Network of flatband solar cells as a model for solid-state nanostructured solar cells

Abstract

Nanostructured solar cells are too complex for standard modeling. Here, we decouple the effects at a microscopic (nm) scale from those at a macroscopic (μm) scale. The three-dimensional nanoporous geometry is simplified to a quasiperiodic nm-scale ordering of “unit cells,” each consisting of a ${\mathrm{TiO}}_2$ sphere and its $p$ -semiconductor or $\mathrm{dye}\mathrm{/p}$ -conductor shell. It is shown that, due to the periodic boundary conditions, such a unit cell is essentially field free; it is called here a “flatband cell.” The band diagram, including possible discontinuities, the Fermi levels, carrier density and recombination (interface and bulk) of these flatband cells is given accurately by a back-of-the-envelope calculation, as confirmed by numerical simulation.

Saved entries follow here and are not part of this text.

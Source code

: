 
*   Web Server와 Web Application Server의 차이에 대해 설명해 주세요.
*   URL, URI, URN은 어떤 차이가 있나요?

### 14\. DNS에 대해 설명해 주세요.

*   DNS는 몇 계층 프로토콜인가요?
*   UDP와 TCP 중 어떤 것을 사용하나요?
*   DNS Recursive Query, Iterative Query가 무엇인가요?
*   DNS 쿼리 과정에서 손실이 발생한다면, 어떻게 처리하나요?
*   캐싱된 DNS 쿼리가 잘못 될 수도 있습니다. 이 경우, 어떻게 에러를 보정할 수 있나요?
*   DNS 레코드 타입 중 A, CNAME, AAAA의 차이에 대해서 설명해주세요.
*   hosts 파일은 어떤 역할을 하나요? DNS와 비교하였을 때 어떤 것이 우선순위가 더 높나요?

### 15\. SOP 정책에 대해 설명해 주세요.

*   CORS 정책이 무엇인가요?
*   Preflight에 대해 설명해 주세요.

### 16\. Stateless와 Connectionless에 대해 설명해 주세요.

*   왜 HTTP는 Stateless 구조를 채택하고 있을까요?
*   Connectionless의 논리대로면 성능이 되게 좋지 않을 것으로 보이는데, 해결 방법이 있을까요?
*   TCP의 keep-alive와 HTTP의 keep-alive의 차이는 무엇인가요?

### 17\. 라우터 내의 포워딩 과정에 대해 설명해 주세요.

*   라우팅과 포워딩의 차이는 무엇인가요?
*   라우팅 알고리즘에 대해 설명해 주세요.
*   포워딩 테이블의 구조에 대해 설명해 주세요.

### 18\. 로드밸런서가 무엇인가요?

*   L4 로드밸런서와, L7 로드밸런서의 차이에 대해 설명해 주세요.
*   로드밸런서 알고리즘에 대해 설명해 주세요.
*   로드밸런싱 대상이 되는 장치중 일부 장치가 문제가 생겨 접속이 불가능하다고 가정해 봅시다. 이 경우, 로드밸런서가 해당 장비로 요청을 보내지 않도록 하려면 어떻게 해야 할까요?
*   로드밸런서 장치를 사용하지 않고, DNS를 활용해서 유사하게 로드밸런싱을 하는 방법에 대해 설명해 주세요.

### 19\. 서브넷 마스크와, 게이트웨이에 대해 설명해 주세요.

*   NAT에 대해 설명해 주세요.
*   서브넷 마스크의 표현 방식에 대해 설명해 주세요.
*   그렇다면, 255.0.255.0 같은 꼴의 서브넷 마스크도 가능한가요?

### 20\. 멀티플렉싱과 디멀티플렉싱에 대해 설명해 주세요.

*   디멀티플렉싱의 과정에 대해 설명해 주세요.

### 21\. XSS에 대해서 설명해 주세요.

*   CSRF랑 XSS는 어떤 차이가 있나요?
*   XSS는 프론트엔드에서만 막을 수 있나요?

The unit cells are connected in a one-dimensional electrical network, which also accounts for the transport effects in the porous ${\mathrm{TiO}}_2$ network and for the contact effects at the electrodes. Results for solid-state nanostructured cells are: the interconnection geometry is disadvantageous for the open circuit voltage $V_{\mathrm{oc}};$ it is tolerant to moderate resistance in the $\mathrm{n-}{\mathrm{TiO}}_2$ network, but not to resistance in the $p$ -conductor.